商品形態模倣に該当する場合とは

知的財産権・エンタメ

 商品形態模倣(不正競争防止法2条1項3号)に該当するのはどのような場合でしょうか。

 商品の形態をデッドコピー(そっくりそのまま模倣)された場合、商品形態模倣(不正競争防止法2条1項3号)に該当し、不正競争行為として差止めや損害賠償請求の対象となります。ただし、オリジナルの商品が日本国内で最初に販売されてから3年間に限ります(不正競争防止法19条1項5号イ)。

解説

商品形態模倣(不正競争防止法2条1項3号)

 不正競争防止法は、他人の商品の形態のデッドコピーを不正競争行為として規制しています。これは、せっかく資金や労力をかけて作った商品形態が他人に自由に模倣されると、先行者の商品開発意欲が阻害される一方で、あらゆる模倣を禁じるとかえって自由競争の妨げになることから、先行者の利益を特に害するデッドコピーに限り、オリジナル商品の販売開始から3年間、模倣を禁じたものです。

商品形態模倣の要件

 以下の要件を満たす場合に、商品形態模倣に該当します。

「商品の形態」であること(不正競争防止法2条4項)

 「商品の形態」とは、需要者が通常の用法に従った使用に際して知覚によって認識することができる商品の外部および内部の形状ならびにその形状に結合した模様、色彩、光沢および質感をいい、商品外観のデザインであれば広く該当すると解されます。意匠権のような新規性・創作非容易性等は要件とされていませんが、ありふれた商品の形態は該当しません。

「模倣」したこと(不正競争防止法2条5項)

 「模倣」とは、他人の商品の形態に依拠して、これと実質的に同一の形態の商品を作り出すことをいいます。他人が独自開発した商品と偶然同じような商品形態になってしまった場合は、他人の商品の形態に依拠したとはいえないため、「模倣」には該当しません。

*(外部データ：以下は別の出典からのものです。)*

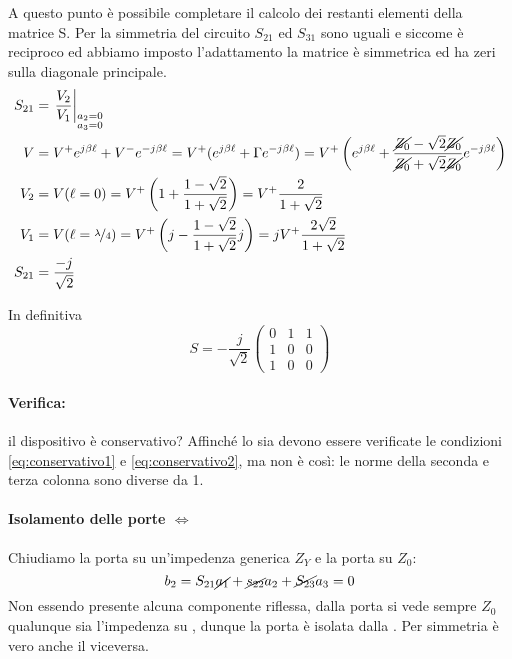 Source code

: A questo punto è possibile completare il calcolo dei restanti elementi della matrice S. Per la simmetria del circuito $S_{21}$ ed $S_{31}$ sono uguali e siccome è reciproco ed abbiamo imposto l'adattamento la matrice è simmetrica ed ha zeri sulla diagonale principale.
\begin{align*}
S_{21} &= \left. \frac{V_2}{V_1}\right|_{\substack{a_2 = 0\\ a_3=0}}
\\
V &= V^+ e^{j\beta\ell}+ V^- e^{-j\beta\ell} =
V^+ (e^{j\beta\ell}+\Gamma e^{-j\beta\ell})
=
V^+ \left(e^{j\beta\ell}+ \frac{\cancel{Z_0} - \sqrt{2} \cancel{Z_0}}{\cancel{Z_0} + \sqrt{2} \cancel{Z_0}} e^{-j\beta\ell}\right)
\\
V_2 &= V(\ell = 0) =
V^+ \left(1+\frac{1-\sqrt{2}}{1+\sqrt{2}}\right)
= V^+ \frac{2}{1+\sqrt{2}}
\\
V_1 &= V(\ell = \nicefrac{\lambda}{4}) = 
V^+ \left(j-\frac{1-\sqrt{2}}{1+\sqrt{2}}j\right)
= jV^+ \frac{2\sqrt{2}}{1+\sqrt{2}}
\\
S_{21} &= \frac{-j}{\sqrt{2}}
\end{align*}

In definitiva
\[
S = -\frac{j}{\sqrt{2}}\left(
\begin{array}{ccc}
0 &1&1\\
1 &0&0\\
1 &0&0
\end{array}
\right)
\]

\paragraph{Verifica:} il dispositivo è conservativo? 
Affinché lo sia devono essere verificate le condizioni \ref{eq:conservativo1} e \ref{eq:conservativo2}, ma non è così: le norme della seconda e terza colonna sono diverse da 1.

\paragraph{Isolamento delle porte  $\Leftrightarrow$ }
Chiudiamo la porta  su un'impedenza generica $Z_Y$ e la porta  su $Z_0$:
\[
b_2 = S_{21}\cancel{a_1} + \cancel{s_{22}}a_2 +\cancel{S_{23}}a_3 = 0
\]
Non essendo presente alcuna componente riflessa, dalla porta  si vede sempre $Z_0$ qualunque sia l'impedenza su , dunque la porta  è isolata dalla . Per simmetria è vero anche il viceversa.

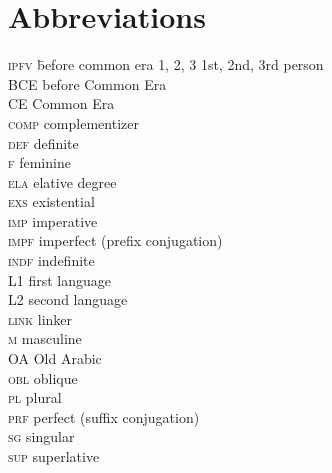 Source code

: \documentclass[output=paper]{langsci/langscibook}
\begin{document}
\section*{Abbreviations}
\setlength{\columnsep}{30pt}
\begin{multicols}{2}
\begin{tabbing}
\textsc{ipfv} \hspace{1em} \= before common era\kill
\textsc{1, 2, 3} \> 1st, 2nd, 3rd person \\
BCE \> before Common Era \\
CE \> Common Era \\
\textsc{comp} \> {complementizer} \\
\textsc{def} \> {definite} \\
\textsc{f} \> feminine \\
\textsc{ela} \> {elative} degree \\
\textsc{exs} \> {existential} \\
\textsc{imp} \> imperative \\
\textsc{impf} \> imperfect (prefix conjugation) \\
\textsc{indf} \> indefinite \\
L1 \> first language \\
L2 \> second language \\
\textsc{link} \> linker \\
\textsc{m} \> masculine \\
OA \> Old Arabic \\
\textsc{obl} \> oblique \\
\textsc{pl} \> plural \\
\textsc{prf} \> perfect (suffix conjugation) \\
\textsc{sg} \> singular \\
\textsc{sup} \> {superlative}
\end{tabbing}
\end{multicols}


\sloppy
\printbibliography[heading=subbibliography,notkeyword=this] 
\end{document}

 他方で、まったく同じ商品形態とまでいえない場合でも、実質的に同一の形態(たとえば、基本的な形態が同一またはきわめて類似しており、オリジナルの商品に若干の改変を加えただけのような場合等)は、「模倣」に該当します。

商品の機能を確保するために不可欠な形態ではないこと(不正競争防止法2条1項3号)

 当該商品の機能を確保するために不可欠な形態は、「商品の形態」から除外され、不正競争行為には該当しません。これは、そのような形態まで対象にすると、特許や意匠で公示されることなく、一定の機能や商品を特定の者に独占させることになってしまうためです。

オリジナルの商品発売から3年経過していないこと(不正競争防止法19条1項5号イ)

 商品形態模倣による保護は、オリジナルの商品が日本国内で最初に販売されてから3年が経過すると、適用されません。

商品形態模倣に該当する場合の効果

 他人の行為が商品形態模倣に該当する場合、模倣した商品の譲渡等の差止めや、損害賠償を請求することができます(不正競争防止法3条、4条)。
 ただし、保護期間はオリジナルの商品が日本国内で最初に販売されてから3年となりますので、自社にとって重要な商品であれば、販売前に、意匠登録を検討してもよいでしょう。